Clause 2 — Commencement
2. Clauses 1 to 3 commence on the day on which the Act receives the Royal Assent.
3. Schedule 1 commences on a day to be fixed by proclamation. The date of that proclamation cannot be earlier than the date of the entry into force of the Fourth Amendment of the IMF’s Articles of Agreement — which depends on action by other IMF members outside Australia’s control. If a proclamation is not made within 6 months after the Fourth Amendment enters into force the Schedule will commence automatically at the end of that period.
Clause 3 — Schedule(s)
4. The Bill amends the International Monetary Agreements Act 1947 (IMA Act) as set out in Schedule 1.
Item 1 — Replaces section 1 of Article XV.
5. This item replaces the text of the existing section 1 of Article XV of the Articles of Agreement of the IMF, reproduced in Schedule 1 to the IMA Act.

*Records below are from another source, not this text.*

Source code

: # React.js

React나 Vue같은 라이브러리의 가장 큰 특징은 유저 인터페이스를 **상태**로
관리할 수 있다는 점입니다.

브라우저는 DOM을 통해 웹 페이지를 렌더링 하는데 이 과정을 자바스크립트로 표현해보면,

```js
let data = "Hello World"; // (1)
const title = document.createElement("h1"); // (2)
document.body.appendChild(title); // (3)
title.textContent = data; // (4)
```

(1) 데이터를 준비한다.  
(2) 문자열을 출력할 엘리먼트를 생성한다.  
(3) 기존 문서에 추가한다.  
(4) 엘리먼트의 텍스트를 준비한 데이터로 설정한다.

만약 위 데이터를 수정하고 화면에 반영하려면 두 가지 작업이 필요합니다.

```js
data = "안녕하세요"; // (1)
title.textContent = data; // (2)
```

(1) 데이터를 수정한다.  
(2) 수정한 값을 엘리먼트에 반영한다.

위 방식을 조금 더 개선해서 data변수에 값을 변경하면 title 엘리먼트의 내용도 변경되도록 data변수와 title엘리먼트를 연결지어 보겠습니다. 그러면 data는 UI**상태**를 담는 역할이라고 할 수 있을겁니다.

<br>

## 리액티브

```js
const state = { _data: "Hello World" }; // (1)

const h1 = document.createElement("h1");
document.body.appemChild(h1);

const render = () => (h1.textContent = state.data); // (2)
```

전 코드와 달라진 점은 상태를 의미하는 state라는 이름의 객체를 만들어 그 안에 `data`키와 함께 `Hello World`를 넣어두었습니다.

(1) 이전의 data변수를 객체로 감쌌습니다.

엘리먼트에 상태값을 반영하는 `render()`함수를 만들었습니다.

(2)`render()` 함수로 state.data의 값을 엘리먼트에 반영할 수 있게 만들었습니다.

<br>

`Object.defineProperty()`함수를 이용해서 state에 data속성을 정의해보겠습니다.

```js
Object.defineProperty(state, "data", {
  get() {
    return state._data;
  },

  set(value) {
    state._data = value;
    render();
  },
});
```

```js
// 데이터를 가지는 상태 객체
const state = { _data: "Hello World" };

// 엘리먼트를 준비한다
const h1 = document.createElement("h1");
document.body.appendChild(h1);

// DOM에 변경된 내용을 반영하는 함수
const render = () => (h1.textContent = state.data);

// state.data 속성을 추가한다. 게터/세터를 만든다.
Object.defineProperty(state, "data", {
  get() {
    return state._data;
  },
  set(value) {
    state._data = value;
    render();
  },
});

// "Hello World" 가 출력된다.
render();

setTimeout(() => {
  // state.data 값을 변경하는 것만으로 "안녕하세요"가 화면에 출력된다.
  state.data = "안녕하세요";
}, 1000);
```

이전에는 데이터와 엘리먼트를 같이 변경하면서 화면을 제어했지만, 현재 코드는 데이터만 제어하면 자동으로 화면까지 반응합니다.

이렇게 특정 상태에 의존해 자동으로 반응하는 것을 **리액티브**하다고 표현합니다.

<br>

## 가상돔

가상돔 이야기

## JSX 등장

The item substitutes a new section set out in the item.
Item 2 — Adds new Schedule M.
6. This item adds a new schedule at the end of the text of the Articles of Agreement of the IMF as reproduced in Schedule 1 to the IMA Act.
7. The new section and schedule amend the text of the Schedule to the IMA as reproduced in the IMA Act to make it consistent with changes to the IMF’s Articles of Agreement. The changes to the IMF’s Articles of Agreement provide the IMF with the authority for its special, one-time allocation of SDR21.43 billion.